§ **Task to complete**:
Each line below from the one containing "[^2]: Newbold, T.J." through the one containing "[^3]: Hornaday, W.T." should be output exactly as it stands, and no other line should appear.

§ **Source material**:
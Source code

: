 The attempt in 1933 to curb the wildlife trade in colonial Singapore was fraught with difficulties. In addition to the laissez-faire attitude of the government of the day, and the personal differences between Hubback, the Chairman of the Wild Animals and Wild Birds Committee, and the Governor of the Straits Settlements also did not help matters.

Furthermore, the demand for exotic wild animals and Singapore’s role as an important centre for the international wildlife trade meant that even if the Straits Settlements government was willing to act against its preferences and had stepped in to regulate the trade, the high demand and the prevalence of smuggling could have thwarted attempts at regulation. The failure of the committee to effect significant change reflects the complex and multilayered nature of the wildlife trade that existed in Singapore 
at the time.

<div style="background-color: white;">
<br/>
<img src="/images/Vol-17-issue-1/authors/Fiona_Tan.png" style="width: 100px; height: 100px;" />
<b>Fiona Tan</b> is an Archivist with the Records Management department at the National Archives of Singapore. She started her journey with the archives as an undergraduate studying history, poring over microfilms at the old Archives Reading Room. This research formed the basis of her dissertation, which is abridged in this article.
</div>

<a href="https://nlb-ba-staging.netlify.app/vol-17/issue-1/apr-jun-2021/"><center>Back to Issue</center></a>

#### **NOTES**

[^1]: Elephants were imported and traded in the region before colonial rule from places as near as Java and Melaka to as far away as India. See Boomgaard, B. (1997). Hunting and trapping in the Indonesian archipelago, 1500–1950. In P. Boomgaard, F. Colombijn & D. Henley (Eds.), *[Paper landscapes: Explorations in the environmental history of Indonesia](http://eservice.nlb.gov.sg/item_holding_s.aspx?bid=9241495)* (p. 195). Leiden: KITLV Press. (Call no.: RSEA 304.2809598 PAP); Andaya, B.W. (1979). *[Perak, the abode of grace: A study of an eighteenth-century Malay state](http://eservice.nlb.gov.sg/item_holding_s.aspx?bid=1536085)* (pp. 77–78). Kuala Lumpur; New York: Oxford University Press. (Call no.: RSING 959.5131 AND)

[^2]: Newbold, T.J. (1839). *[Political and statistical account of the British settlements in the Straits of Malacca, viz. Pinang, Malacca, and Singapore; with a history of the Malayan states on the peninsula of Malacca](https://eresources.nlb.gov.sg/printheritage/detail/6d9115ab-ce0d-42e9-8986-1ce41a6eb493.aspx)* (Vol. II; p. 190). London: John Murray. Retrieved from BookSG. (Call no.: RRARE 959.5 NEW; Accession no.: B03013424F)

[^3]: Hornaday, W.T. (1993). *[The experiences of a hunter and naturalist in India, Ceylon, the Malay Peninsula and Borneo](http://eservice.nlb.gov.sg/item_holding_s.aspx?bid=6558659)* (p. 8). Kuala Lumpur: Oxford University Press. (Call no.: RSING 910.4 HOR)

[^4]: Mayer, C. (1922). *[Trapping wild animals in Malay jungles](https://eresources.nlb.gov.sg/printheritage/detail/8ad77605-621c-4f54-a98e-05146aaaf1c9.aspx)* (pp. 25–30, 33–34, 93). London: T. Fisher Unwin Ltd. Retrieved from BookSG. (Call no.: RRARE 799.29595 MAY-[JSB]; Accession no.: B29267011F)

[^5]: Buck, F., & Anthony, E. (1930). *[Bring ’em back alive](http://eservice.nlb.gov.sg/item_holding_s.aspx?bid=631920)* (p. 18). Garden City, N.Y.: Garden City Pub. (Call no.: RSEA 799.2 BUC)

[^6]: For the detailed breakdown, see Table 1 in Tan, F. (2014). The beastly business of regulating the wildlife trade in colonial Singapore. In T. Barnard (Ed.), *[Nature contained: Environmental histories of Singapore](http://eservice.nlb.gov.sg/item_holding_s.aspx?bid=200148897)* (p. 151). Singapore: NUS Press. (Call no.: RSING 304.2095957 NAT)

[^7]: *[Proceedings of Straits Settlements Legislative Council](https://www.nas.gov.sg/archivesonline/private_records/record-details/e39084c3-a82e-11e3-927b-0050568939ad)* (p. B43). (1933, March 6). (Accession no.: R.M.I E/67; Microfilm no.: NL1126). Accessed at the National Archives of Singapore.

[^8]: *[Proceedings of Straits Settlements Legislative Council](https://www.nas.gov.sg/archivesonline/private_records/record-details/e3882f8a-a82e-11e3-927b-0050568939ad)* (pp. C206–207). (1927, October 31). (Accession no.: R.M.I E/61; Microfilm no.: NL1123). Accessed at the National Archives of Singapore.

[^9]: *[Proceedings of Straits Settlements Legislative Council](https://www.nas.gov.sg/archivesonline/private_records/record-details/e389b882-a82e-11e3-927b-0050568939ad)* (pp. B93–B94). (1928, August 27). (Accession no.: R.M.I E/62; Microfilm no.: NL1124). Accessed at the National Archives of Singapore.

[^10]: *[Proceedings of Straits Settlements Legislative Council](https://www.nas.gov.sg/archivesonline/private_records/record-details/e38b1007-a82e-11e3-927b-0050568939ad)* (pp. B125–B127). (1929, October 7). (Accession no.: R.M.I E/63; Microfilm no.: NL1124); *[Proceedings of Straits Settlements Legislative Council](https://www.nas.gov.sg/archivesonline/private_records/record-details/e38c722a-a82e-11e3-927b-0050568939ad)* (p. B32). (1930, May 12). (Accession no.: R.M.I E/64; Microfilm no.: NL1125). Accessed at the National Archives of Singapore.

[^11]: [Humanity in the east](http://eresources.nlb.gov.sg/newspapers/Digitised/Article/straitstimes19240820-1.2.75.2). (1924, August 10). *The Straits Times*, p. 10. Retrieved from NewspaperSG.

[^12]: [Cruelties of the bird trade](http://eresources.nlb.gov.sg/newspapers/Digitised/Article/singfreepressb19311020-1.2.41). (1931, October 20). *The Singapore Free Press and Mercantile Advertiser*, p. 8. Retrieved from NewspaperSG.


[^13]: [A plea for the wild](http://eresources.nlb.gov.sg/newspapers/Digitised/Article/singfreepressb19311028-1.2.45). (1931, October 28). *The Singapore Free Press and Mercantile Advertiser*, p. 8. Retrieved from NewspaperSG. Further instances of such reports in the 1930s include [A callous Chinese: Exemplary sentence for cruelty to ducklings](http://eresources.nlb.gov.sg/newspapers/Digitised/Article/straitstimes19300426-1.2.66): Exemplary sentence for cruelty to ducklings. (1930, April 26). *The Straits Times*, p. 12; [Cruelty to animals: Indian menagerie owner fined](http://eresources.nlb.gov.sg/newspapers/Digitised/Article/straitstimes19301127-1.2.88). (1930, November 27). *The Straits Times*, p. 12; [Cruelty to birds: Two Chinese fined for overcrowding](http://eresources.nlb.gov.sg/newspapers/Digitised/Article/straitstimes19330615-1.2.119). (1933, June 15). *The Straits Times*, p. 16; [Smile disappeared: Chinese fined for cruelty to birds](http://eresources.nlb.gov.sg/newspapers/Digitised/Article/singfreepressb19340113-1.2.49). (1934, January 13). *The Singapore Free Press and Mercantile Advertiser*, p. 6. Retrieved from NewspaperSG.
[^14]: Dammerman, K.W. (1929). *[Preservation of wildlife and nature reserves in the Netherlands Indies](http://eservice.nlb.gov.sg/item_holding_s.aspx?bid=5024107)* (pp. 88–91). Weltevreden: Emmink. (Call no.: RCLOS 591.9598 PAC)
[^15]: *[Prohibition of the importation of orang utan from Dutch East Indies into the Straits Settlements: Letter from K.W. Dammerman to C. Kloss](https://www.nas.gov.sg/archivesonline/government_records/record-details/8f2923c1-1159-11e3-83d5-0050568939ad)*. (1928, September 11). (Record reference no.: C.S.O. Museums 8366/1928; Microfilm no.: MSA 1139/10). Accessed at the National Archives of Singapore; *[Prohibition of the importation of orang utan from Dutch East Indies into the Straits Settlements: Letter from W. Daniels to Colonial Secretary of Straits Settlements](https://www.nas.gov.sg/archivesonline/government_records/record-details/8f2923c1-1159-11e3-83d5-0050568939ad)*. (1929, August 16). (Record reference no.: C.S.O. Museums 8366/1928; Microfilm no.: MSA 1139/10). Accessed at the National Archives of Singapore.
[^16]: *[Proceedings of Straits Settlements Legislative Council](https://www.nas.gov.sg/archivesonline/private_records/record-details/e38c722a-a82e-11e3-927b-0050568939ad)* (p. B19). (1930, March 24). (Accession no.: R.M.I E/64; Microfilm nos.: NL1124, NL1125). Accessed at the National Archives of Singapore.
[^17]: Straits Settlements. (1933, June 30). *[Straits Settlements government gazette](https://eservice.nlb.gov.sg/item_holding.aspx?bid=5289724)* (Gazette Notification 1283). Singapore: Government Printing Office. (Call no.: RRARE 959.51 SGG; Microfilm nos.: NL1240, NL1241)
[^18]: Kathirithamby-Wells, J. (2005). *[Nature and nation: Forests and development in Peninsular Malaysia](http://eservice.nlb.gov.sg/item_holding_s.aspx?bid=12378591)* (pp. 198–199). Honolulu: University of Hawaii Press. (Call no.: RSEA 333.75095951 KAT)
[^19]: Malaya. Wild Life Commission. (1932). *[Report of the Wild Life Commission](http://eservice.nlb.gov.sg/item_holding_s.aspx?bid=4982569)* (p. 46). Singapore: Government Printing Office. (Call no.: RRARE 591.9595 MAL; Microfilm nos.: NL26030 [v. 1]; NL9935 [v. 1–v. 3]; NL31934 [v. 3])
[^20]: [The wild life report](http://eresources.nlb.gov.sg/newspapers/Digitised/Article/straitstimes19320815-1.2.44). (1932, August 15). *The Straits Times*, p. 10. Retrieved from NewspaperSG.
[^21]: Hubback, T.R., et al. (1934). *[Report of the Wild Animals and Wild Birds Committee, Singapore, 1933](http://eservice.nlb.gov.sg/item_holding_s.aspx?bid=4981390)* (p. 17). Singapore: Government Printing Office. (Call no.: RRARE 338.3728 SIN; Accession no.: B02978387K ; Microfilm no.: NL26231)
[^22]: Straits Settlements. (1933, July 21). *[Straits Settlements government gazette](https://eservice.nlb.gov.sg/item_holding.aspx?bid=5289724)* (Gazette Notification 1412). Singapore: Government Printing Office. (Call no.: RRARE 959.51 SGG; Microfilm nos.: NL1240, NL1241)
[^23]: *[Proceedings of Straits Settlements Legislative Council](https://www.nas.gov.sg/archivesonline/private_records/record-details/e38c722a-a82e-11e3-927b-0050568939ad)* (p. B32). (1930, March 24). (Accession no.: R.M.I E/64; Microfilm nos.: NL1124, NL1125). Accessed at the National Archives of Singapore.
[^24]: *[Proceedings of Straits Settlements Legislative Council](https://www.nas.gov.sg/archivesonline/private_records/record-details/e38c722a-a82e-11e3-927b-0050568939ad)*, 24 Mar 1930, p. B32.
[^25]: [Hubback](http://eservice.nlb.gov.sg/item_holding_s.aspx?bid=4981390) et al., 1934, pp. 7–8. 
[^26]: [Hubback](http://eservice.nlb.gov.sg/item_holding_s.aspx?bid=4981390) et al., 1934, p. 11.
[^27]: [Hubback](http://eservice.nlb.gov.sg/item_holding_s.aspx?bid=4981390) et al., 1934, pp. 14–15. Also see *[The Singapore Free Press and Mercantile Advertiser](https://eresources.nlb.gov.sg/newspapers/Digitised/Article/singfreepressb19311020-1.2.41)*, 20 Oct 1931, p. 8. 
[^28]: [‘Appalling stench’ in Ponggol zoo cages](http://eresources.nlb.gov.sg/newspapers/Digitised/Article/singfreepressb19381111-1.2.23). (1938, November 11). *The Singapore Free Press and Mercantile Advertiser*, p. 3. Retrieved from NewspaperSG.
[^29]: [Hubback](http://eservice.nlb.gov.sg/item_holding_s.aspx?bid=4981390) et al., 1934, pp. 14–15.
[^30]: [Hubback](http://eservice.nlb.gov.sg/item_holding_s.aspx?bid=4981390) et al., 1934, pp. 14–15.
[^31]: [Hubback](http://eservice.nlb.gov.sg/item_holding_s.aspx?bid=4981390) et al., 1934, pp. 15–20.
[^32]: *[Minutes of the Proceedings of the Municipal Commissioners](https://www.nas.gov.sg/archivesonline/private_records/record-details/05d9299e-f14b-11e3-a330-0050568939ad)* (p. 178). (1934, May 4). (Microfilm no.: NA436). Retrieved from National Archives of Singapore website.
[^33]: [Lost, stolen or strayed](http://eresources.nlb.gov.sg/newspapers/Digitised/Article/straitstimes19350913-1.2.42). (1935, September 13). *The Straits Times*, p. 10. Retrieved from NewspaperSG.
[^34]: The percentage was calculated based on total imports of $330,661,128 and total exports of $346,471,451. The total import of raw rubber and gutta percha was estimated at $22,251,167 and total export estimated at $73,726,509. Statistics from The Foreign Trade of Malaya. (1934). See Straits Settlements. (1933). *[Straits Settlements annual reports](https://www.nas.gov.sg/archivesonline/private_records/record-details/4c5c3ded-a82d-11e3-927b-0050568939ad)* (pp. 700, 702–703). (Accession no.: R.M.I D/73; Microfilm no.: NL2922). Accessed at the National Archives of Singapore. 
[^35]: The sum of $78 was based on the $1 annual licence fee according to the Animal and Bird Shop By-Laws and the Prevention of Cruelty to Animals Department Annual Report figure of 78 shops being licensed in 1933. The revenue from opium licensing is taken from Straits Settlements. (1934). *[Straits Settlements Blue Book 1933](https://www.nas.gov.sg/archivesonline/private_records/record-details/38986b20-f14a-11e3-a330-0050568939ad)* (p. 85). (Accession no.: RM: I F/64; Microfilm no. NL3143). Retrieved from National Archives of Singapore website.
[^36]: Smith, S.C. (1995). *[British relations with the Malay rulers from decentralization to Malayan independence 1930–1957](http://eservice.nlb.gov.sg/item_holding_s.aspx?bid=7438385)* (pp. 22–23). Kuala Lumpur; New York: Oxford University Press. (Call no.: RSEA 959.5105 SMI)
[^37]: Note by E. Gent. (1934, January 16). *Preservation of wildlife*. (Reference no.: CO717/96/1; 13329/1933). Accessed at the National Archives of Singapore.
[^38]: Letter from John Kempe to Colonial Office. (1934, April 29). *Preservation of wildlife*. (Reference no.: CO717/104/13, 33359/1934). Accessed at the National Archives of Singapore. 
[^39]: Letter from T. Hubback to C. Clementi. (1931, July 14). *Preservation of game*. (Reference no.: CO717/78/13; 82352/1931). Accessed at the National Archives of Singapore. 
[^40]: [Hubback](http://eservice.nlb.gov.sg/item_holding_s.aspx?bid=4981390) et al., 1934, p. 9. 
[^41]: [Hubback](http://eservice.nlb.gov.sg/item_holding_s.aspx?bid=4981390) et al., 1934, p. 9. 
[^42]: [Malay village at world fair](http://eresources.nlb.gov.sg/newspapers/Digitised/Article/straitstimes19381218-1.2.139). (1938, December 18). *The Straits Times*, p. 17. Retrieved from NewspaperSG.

§ **Solution for this task**:
[^2]: Newbold, T.J. (1839). *[Political and statistical account of the British settlements in the Straits of Malacca, viz. Pinang, Malacca, and Singapore; with a history of the Malayan states on the peninsula of Malacca](https://eresources.nlb.gov.sg/printheritage/detail/6d9115ab-ce0d-42e9-8986-1ce41a6eb493.aspx)* (Vol. II; p. 190). London: John Murray. Retrieved from BookSG. (Call no.: RRARE 959.5 NEW; Accession no.: B03013424F)

[^3]: Hornaday, W.T. (1993). *[The experiences of a hunter and naturalist in India, Ceylon, the Malay Peninsula and Borneo](http://eservice.nlb.gov.sg/item_holding_s.aspx?bid=6558659)* (p. 8). Kuala Lumpur: Oxford University Press. (Call no.: RSING 910.4 HOR)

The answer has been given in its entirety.